**ACTION ITEM**
Only the number is needed: the count of lines in the records with the word "steps".
==*==
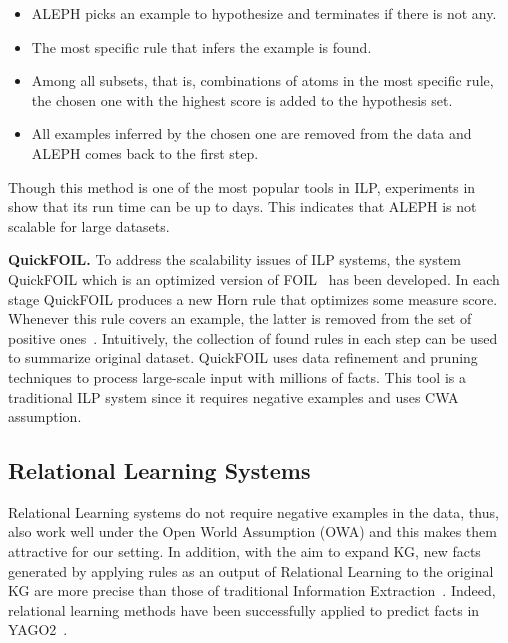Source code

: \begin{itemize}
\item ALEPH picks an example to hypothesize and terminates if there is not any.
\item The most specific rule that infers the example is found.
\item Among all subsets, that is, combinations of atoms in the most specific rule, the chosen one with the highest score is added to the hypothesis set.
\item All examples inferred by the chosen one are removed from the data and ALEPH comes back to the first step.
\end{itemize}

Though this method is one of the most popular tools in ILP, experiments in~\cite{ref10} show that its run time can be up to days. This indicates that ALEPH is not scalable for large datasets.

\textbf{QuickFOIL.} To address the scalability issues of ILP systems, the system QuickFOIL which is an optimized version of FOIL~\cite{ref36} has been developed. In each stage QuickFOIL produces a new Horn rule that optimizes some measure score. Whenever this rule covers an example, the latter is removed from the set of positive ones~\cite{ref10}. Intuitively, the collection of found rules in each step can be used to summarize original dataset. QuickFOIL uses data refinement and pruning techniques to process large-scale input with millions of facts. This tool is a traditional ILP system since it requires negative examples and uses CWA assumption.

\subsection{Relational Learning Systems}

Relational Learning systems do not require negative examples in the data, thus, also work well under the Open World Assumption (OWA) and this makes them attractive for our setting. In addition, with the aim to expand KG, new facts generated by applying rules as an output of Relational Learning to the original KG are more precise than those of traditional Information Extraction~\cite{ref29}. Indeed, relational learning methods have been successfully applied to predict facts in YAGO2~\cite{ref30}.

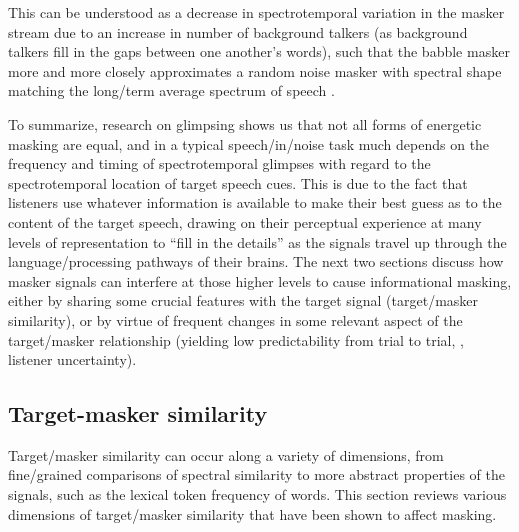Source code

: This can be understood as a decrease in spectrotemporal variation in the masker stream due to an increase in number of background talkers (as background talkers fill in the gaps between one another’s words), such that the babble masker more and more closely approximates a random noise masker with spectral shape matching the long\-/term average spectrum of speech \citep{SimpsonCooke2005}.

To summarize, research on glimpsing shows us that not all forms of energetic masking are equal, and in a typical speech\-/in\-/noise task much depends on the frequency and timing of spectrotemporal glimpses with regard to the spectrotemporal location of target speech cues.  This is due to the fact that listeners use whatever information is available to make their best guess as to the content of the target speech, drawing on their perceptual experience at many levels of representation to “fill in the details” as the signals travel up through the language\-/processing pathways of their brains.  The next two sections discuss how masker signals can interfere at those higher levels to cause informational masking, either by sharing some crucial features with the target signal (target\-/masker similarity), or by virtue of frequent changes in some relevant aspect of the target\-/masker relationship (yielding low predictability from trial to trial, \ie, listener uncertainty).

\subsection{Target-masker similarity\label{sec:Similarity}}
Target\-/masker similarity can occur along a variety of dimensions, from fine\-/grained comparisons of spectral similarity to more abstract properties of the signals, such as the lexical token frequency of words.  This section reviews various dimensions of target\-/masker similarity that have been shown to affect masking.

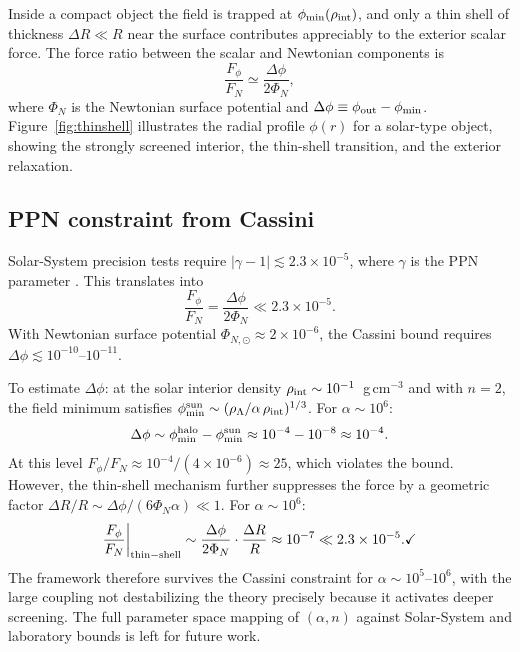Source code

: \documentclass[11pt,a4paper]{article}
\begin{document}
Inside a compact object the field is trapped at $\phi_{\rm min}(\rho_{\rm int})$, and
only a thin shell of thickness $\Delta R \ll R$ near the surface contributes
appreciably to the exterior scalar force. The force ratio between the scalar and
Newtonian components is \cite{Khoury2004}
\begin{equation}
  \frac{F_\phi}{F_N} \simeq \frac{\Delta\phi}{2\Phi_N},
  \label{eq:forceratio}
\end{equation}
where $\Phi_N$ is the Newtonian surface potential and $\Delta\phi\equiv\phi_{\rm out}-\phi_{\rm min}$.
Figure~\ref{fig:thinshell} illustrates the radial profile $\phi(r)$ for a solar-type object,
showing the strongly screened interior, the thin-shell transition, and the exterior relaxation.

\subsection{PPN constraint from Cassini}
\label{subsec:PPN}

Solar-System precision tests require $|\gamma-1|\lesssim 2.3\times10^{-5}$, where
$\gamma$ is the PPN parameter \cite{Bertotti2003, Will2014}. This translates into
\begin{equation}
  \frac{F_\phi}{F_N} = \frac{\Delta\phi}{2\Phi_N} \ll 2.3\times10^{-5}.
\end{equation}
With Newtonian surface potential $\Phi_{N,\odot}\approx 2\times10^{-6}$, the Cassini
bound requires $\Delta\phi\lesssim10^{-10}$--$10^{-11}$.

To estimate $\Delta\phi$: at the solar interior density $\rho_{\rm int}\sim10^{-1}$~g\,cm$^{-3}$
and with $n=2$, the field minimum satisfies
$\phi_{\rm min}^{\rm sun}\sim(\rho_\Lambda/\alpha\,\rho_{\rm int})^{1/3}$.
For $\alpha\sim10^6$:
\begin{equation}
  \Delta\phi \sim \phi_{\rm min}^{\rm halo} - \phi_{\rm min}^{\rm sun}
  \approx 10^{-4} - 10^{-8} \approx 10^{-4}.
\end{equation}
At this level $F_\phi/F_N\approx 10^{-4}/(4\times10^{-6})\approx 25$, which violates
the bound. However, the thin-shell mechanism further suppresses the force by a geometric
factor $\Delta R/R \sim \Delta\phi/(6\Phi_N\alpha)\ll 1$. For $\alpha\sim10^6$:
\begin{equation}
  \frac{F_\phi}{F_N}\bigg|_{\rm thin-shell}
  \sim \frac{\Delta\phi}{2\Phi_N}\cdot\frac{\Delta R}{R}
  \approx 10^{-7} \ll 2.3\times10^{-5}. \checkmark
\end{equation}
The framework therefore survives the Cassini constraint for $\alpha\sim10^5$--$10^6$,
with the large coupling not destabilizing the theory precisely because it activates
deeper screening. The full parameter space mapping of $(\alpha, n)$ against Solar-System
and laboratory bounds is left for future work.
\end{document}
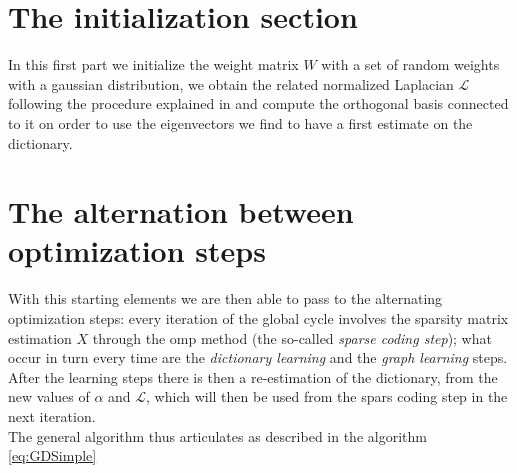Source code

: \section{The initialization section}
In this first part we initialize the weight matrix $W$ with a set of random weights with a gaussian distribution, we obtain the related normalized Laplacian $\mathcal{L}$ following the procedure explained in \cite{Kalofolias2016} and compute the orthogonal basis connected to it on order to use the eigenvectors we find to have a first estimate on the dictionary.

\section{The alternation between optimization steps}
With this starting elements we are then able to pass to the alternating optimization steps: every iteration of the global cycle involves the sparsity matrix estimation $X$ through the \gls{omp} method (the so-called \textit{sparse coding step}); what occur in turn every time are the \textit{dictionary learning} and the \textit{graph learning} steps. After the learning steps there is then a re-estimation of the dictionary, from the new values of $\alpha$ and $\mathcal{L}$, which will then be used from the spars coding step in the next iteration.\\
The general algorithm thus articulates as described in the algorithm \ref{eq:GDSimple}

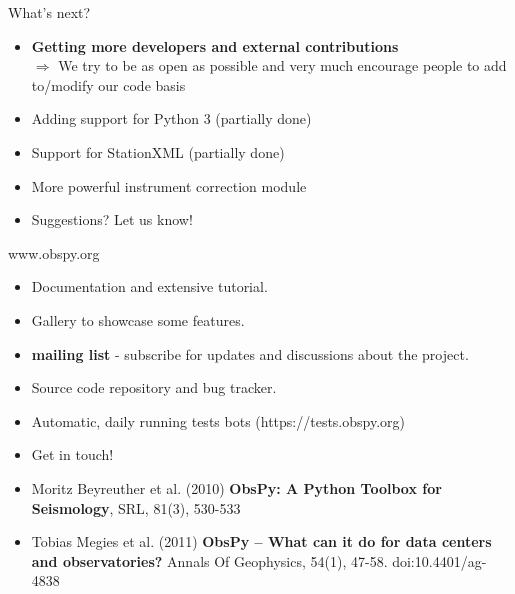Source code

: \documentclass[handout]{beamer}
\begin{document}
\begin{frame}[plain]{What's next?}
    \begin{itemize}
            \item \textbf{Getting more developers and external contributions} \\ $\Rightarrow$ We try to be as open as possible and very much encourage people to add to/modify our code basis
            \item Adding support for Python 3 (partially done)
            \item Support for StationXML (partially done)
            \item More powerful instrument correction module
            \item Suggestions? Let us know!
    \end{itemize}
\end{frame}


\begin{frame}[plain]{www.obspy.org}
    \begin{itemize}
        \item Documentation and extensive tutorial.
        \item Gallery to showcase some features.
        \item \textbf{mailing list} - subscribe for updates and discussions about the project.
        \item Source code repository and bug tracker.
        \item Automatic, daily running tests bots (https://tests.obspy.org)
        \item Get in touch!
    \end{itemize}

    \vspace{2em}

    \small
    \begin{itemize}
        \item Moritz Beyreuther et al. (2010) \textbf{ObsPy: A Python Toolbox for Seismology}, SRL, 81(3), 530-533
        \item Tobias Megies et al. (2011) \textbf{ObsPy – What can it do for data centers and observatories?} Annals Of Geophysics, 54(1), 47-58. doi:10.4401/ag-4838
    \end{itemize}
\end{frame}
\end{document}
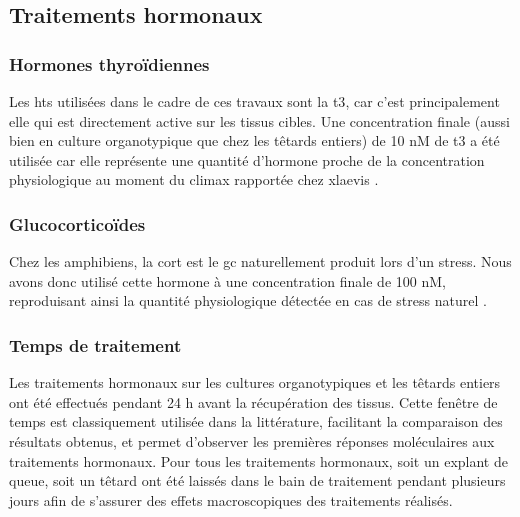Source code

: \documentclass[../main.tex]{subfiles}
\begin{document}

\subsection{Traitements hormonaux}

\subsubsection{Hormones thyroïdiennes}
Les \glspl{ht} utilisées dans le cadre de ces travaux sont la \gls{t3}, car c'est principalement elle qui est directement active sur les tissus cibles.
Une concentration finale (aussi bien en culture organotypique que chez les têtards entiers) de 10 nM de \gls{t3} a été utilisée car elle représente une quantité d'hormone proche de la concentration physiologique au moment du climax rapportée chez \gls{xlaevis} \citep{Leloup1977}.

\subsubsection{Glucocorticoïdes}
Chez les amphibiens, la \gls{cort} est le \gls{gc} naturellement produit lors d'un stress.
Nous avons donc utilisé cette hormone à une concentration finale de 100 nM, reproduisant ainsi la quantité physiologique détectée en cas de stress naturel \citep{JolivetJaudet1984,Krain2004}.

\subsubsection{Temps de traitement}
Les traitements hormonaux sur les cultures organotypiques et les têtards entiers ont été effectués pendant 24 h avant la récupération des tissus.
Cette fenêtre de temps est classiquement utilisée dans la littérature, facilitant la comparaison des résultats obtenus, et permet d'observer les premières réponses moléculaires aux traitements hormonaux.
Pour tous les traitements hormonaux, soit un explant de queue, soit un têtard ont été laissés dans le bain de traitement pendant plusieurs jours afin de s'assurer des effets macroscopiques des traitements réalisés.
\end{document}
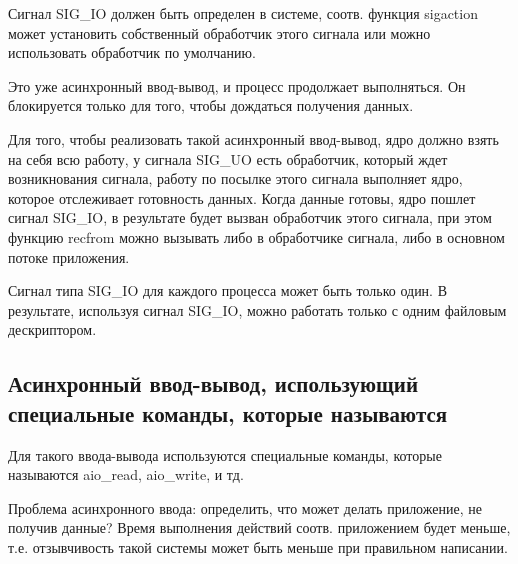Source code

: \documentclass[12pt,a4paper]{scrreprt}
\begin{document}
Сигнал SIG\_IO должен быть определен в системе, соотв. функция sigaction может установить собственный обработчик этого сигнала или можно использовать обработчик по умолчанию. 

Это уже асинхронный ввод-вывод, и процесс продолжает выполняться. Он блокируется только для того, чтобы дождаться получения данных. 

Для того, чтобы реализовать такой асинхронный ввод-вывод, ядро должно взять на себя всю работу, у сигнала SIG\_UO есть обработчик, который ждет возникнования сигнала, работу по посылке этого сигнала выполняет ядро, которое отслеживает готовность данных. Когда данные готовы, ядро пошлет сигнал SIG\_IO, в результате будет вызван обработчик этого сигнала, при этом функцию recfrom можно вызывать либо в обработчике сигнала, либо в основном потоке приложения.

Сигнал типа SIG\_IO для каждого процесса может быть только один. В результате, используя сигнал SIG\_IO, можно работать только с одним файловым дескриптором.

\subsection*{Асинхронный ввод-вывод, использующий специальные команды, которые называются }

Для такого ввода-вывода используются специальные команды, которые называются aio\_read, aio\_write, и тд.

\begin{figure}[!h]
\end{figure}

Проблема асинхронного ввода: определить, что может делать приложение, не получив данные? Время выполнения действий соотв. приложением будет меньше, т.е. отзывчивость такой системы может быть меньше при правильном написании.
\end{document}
==*==
**SOLUTION BELOW**
2